Other Income and (Deductions) - Net

     Other Income and (Deductions) - Net was relatively unchanged in this
year's third quarter and decreased by approximately $200,000 in the year-to-
date period as compared to the same periods of 1997.  The year-to-date decrease
is due primarily to the absence of interest income allocated to the Company by
EUA Service Corporation in the first quarter of 1997 related to the favorable
resolution of a Massachusetts corporate income tax dispute.

Liquidity and Sources of Capital

     Blackstone's need for permanent capital is primarily related to
investments in facilities required to meet the needs of its existing and
future customers.

     Traditionally, construction requirements in excess of internally
generated funds are financed through short-term borrowings which are
ultimately funded with permanent capital.  In July 1997, several EUA System
companies, including Blackstone, entered into a three-year revolving credit
agreement allowing for borrowings in aggregate of up to $145 million from all
sources of short-term credit.  As of September 30, 1998, various financial
institutions have committed up to $75 million under the revolving credit
facility.  In addition to the $75 million available under the revolving credit
facility, EUA System companies maintain short-term lines of credit with
various banks totaling $90 million for an aggregate amount available of $165
million.  At September 30, 1998, these unused EUA System short-term lines of
credit amounted to approximately $46.3 million.  Blackstone had $2.4 million
of short-term debt at September 30, 1998.

     During the first nine months of 1998 Blackstone's internally generated
funds amounted to approximately $9.6 million while cash construction
requirements for the same period amounted to approximately $4.1 million.

Electric Utility Industry Restructuring

     Rhode Island legislation along with approved electric utility industry
restructuring settlement agreements at both the state and federal levels,
provided Blackstone's customers with choice of electricity supplier and rate
reductions commencing January 1, 1998.  Until a customer chooses an
alternative supplier, that customer will receive standard offer service.
Blackstone is required to arrange for standard offer service through December
31, 2009 and Montaup has guaranteed standard offer supply at a fixed price
schedule for the duration of the standard offer period.  The guaranteed
standard offer price will increase over time to encourage customers to leave
standard offer service and enter the competitive power supply market.  Under
the approved settlement agreements, Blackstone agreed to subject its standard
offer requirements to a competitive bidding process in which competitive
suppliers would bid against the guaranteed price offered by Montaup.  The
competitive process was completed in April 1998, and resulted in none of the
standard offer requirements being awarded to competitive suppliers.  Montaup
will therefore continue to provide the unawarded standard offer requirement at
the indicated fixed price schedule.  This wholesale standard offer service
will be assigned to purchasers of Montaup's generating capacity.
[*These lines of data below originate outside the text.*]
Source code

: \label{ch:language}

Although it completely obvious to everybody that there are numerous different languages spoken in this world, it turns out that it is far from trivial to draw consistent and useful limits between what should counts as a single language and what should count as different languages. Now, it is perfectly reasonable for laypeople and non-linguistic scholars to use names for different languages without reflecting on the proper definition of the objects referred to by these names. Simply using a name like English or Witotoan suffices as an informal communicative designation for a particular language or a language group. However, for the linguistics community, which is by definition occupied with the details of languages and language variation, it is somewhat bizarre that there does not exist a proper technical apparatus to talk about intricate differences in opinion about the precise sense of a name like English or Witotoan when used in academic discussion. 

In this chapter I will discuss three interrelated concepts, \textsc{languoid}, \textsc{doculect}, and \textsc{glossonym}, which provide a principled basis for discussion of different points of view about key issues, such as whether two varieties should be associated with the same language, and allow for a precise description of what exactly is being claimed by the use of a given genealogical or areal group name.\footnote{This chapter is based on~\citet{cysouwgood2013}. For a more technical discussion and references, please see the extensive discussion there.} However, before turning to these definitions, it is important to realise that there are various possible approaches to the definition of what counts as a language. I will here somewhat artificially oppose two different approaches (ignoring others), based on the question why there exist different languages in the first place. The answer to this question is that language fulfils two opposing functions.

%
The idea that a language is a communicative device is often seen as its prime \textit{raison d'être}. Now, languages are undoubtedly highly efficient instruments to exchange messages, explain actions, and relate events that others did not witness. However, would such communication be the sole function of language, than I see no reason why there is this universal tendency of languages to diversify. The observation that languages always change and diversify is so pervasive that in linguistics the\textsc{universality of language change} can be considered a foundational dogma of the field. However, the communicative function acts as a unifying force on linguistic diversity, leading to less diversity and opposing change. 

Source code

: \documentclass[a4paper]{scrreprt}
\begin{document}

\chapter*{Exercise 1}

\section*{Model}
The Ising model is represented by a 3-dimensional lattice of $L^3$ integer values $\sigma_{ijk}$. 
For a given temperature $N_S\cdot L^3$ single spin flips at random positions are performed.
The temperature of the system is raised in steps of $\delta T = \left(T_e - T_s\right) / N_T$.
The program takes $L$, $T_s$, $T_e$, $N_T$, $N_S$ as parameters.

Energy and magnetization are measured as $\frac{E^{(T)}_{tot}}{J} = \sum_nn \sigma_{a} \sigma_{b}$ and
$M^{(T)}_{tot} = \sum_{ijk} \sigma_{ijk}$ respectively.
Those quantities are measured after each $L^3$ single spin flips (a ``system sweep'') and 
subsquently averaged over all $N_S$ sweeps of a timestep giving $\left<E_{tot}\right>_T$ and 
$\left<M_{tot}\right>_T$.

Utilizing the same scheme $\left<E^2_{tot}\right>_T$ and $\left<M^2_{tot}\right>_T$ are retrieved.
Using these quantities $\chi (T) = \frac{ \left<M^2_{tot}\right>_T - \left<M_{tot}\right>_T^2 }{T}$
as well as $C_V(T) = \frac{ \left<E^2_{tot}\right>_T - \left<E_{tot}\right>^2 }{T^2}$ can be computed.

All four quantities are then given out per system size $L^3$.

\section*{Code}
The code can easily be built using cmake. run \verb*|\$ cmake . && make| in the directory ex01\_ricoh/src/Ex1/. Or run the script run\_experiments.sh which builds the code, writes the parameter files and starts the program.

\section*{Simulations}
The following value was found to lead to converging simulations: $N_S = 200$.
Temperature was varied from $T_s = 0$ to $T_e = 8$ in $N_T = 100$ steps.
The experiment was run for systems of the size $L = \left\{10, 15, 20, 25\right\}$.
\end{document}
     Provisions of the approved settlement agreements also allowed Montaup to
replace its all-requirements wholesale contract with Blackstone with a
contract termination charge (CTC) which permits Montaup to recover, among
other things, its above market investments and commitments in generation
assets.  Montaup began billing the CTC to Blackstone coincident with retail
access and Blackstone is recovering the CTC through a non-bypassable
transition charge to all of its distribution customers.

     As part of the approved settlement agreements, Montaup agreed to divest
its entire generation portfolio.  The net proceeds of the sale, as defined in
the settlement agreements, will be used to mitigate Montaup's CTC to its
retail affiliates, including Blackstone, via a Residual Value Credit (RVC).
The RVC will reduce the fixed component of the CTC for the net proceeds, with
a return, over the period commencing on the date the RVC is implemented
through December 31, 2009.  Montaup is committed to implement the RVC within
90 days of closing either the Canal or Somerset sale agreement. See
Divestiture below.

     For a more detailed discussion of electric industry restructuring, refer
to Blackstone's 1997 Annual Report on Form 10K.

Divestiture

     On October 15, 1998, EUA announced that Montaup has signed an agreement
to sell its 160-mw Somerset (Massachusetts) electric generating station for
approximately $55 million to NRG Energy, Inc., a wholly-owned subsidiary of
Northern States Power Co. based in Minneapolis, Minnesota.  The sale also
includes an additional 69 mw of currently deactivated generating capacity, and
real estate at the Somerset site, and  generating equipment at the 1.2 mw
Pawtucket Hydro Station in Pawtucket Rhode Island, which is owned by
Blackstone. With the Somerset sale agreement, EUA has now committed to sell
all of its non-nuclear power generation assets.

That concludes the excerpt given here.